Prediction of Surface Settlement Induced by Large-Diameter Shield Tunneling Based on Machine-Learning Algorithms

Abstract

The accurate prediction of surface settlement caused by large-diameter shield tunneling is crucial for the safety of the tunnel environment. However, due to the complexity and uncertainty of the rock-machine interaction and groundwater variation, it is difficult to predict the settlement by developing traditional theoretical methods. Recently, a big number of data obtained from the Chunfeng shield tunnel in China provides the possibility to predict the settlement using machine-learning methods.
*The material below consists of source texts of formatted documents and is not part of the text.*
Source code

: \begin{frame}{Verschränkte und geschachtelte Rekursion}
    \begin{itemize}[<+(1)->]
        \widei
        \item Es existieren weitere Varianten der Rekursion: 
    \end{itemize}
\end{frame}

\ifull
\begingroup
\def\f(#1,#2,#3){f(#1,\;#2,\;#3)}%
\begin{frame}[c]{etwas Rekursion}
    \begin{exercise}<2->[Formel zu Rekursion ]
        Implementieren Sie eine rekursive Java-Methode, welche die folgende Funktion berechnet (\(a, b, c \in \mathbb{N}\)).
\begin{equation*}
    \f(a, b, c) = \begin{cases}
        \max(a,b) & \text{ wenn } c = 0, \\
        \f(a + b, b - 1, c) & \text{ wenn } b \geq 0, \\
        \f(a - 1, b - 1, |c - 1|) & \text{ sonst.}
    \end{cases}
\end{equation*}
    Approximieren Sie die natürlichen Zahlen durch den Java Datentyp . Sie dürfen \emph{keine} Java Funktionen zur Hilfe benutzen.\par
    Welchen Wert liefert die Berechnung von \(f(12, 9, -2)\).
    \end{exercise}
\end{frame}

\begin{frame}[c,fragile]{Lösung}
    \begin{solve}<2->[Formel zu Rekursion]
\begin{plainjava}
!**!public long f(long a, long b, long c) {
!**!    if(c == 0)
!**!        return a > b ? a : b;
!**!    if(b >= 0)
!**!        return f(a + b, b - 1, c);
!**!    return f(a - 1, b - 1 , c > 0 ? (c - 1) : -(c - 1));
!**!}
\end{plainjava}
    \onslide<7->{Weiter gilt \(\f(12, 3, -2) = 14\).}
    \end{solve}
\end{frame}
In this study, the equipment parameters, the geological parameters, and the monitored settlements are used to establish the models. Three machine-learning algorithms (i.e., long-short-term memory (LSTM), random forest (RF), and gated recurrent unit (GRU)) are used to predict the surface settlement. Three indicators, mean absolute error (MAE), accuracy (ACC), and coefficient of determination ( R 2 ), are selected to evaluate the prediction performance. Results demonstrated that the filtering and selection of model parameters is vitally important to the accuracy of model prediction. Among the three machine-learning algorithms, the LSTM algorithm gives the best accuracy in predicting the maximum surface settlement and can effectively predict the settlement development in different strata.